## Exercise details:
Copy the data that follows exactly. Include no pictures.

Data extracted from a collection:
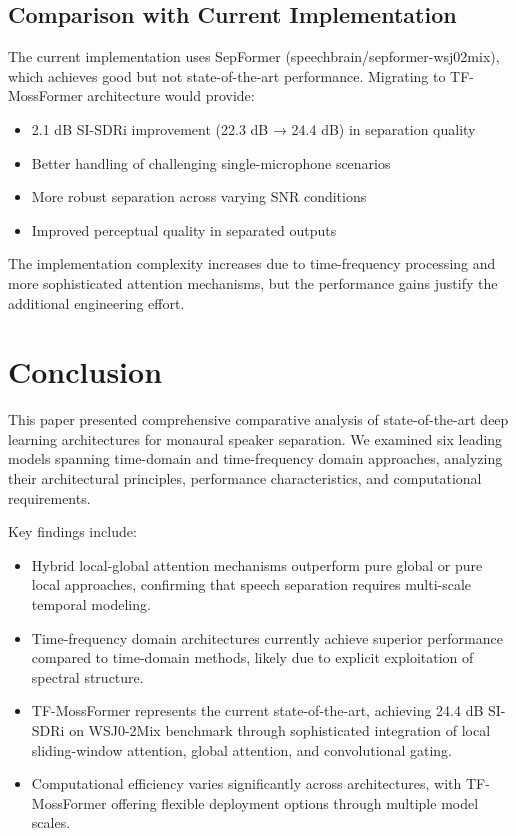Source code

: \documentclass[conference]{IEEEtran}
\begin{document}
\subsection{Comparison with Current Implementation}

The current implementation uses SepFormer (speechbrain/sepformer-wsj02mix), which achieves good but not state-of-the-art performance. Migrating to TF-MossFormer architecture would provide:

\begin{itemize}
    \item 2.1 dB SI-SDRi improvement (22.3 dB → 24.4 dB) in separation quality
    \item Better handling of challenging single-microphone scenarios
    \item More robust separation across varying SNR conditions
    \item Improved perceptual quality in separated outputs
\end{itemize}

The implementation complexity increases due to time-frequency processing and more sophisticated attention mechanisms, but the performance gains justify the additional engineering effort.

\section{Conclusion}

This paper presented comprehensive comparative analysis of state-of-the-art deep learning architectures for monaural speaker separation. We examined six leading models spanning time-domain and time-frequency domain approaches, analyzing their architectural principles, performance characteristics, and computational requirements.

Key findings include:

\begin{itemize}
    \item Hybrid local-global attention mechanisms outperform pure global or pure local approaches, confirming that speech separation requires multi-scale temporal modeling.
    
    \item Time-frequency domain architectures currently achieve superior performance compared to time-domain methods, likely due to explicit exploitation of spectral structure.
    
    \item TF-MossFormer represents the current state-of-the-art, achieving 24.4 dB SI-SDRi on WSJ0-2Mix benchmark through sophisticated integration of local sliding-window attention, global attention, and convolutional gating.
    
    \item Computational efficiency varies significantly across architectures, with TF-MossFormer offering flexible deployment options through multiple model scales.
\end{itemize}
\end{document}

## Response to this exercise:
Source code

: \documentclass[conference]{IEEEtran}
\begin{document}
\subsection{Comparison with Current Implementation}

The current implementation uses SepFormer (speechbrain/sepformer-wsj02mix), which achieves good but not state-of-the-art performance. Migrating to TF-MossFormer architecture would provide:

\begin{itemize}
    \item 2.1 dB SI-SDRi improvement (22.3 dB → 24.4 dB) in separation quality
    \item Better handling of challenging single-microphone scenarios
    \item More robust separation across varying SNR conditions
    \item Improved perceptual quality in separated outputs
\end{itemize}

The implementation complexity increases due to time-frequency processing and more sophisticated attention mechanisms, but the performance gains justify the additional engineering effort.

\section{Conclusion}

This paper presented comprehensive comparative analysis of state-of-the-art deep learning architectures for monaural speaker separation. We examined six leading models spanning time-domain and time-frequency domain approaches, analyzing their architectural principles, performance characteristics, and computational requirements.

Key findings include:

\begin{itemize}
    \item Hybrid local-global attention mechanisms outperform pure global or pure local approaches, confirming that speech separation requires multi-scale temporal modeling.
    
    \item Time-frequency domain architectures currently achieve superior performance compared to time-domain methods, likely due to explicit exploitation of spectral structure.
    
    \item TF-MossFormer represents the current state-of-the-art, achieving 24.4 dB SI-SDRi on WSJ0-2Mix benchmark through sophisticated integration of local sliding-window attention, global attention, and convolutional gating.
    
    \item Computational efficiency varies significantly across architectures, with TF-MossFormer offering flexible deployment options through multiple model scales.
\end{itemize}
\end{document}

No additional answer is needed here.